Butler has changed how gender is studied and understood in philosophy, as well as how some groups demand political change. She has published more than a dozen books, including Gender Trouble: Feminism and the Subversion of Identity, which was published in 1990. The book came from her desire to make life better for people and rethink what’s possible.
Gender Trouble is a book that questions the relationship between sex, gender and sexuality. It is considered groundbreaking in feminism, women’s studies and lesbian and gay studies. The author argues for society to rethink the most basic categories of human identity. She achieves this by asking questions about sex, gender and sexuality, which define people’s identities. Her revolutionary ideas regarding gender identity have come to be seen as foundational to queer theory.
Butler begins by questioning some of the central assumptions within feminist Theory. She asserts that there is no such thing as a common identity for women, and that trying to assert one is problematic. Feminist identity politics are not sustainable without an identity for women. If there’s no focal point for the conception of women, then how can we have any foundation?
However, some argue that concrete identities and well-defined conceptual boundaries are not possible. Butler focuses on this topic in her book “Gender Trouble”, where she discusses the construction of feminine identity.
In the first chapter, “The Subjects of Sex/Gender/Desire,” Judith Butler discusses the importance of intersectional feminism, but questions how we define women. She believes that this term has been constructed by a phallocentric society and assumes a universality that negates its meaning. Therefore, she proposes a new form of feminism that critiques these notions of identity and gender. This leads her to look at sex and gender as independent concepts from one another. If we assume sex is biological, and gender is culturally constructed, then they are two separate concepts. However, if gender identity is complex in relation to sex (and it most certainly is), then feminists must embrace this complexity instead of moving away from traditional western roles for men and women in society.

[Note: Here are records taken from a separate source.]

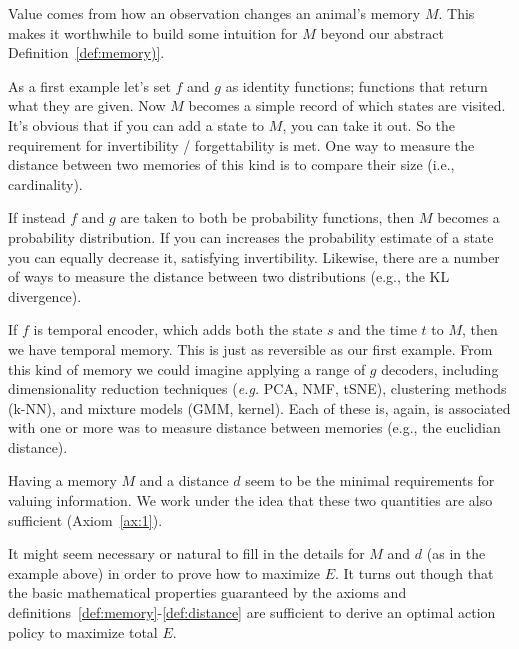 \documentclass[9pt,twocolumn,twoside]{pnas-new}
\begin{document}

Value comes from how an observation changes an animal's memory $M$. This makes it worthwhile to build some intuition for $M$ beyond our abstract Definition~\ref{def:memory)}. 

As a first example let's set $f$ and $g$ as identity functions; functions that return what they are given. Now $M$ becomes a simple record of which states are visited. It's obvious that if you can add a state to $M$, you can take it out. So the requirement for invertibility / forgettability is met. One way to measure the distance between two memories of this kind is to compare their size (i.e., cardinality).

If instead $f$ and $g$ are taken to both be probability functions, then $M$ becomes a probability distribution. If you can increases the probability estimate of a state you can equally decrease it, satisfying invertibility. Likewise, there are a number of ways to measure the distance between two distributions (e.g., the KL divergence).

If $f$ is temporal encoder, which adds both the state $s$ and the time $t$ to $M$, then we have temporal memory. This is just as reversible as our first example. From this kind of memory we could imagine applying a range of $g$ decoders, including dimensionality reduction techniques (\textit{e.g.} PCA, NMF, tSNE), clustering methods (k-NN), and mixture models (GMM, kernel). Each of these is, again, is associated with one or more was to measure distance between memories (e.g., the euclidian distance).

Having a memory $M$ and a distance $d$ seem to be the minimal requirements for valuing information. We work under the idea that these two quantities are also  sufficient (Axiom~\ref{ax:1}).

It might seem necessary or natural to fill in the details for $M$ and $d$ (as in the example above) in order to prove how to maximize $E$. It turns out though that the basic mathematical properties guaranteed by the axioms and definitions~\ref{def:memory}-\ref{def:distance} are sufficient to derive an optimal action policy to maximize total $E$. 
\end{document}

Butler discusses the psychoanalytic structuralist account of sexual difference and the construction of sexuality with respect to power in chapter two. She shows how socialist feminism is problematic and Levi-Strauss’s structuralist anthropology commits fallacies that lead to a self-defeating formulation of gender. Her critiques of both Freud and Lacan are also exceptionally insightful, such as her argument that in fact, the taboo against homosexuality creates heterosexual dispositions, thereby making the oedipal complex possible.
The third chapter begins with a discussion of Julia Kristeva. Butler believes that Kristeva’s theory is based on the same system she wants to overthrow. She believes that any theory that claims signification is predicated on the denial or repression of a female principle should consider whether femaleness is really external to cultural norms by which it’s repressed. This chapter also includes Butler’s discussion of Foucault publishing Herculine Barbin’s journal, her critique of Monique Wittig and her view that gender identity can be “subverted” through masquerade and drag.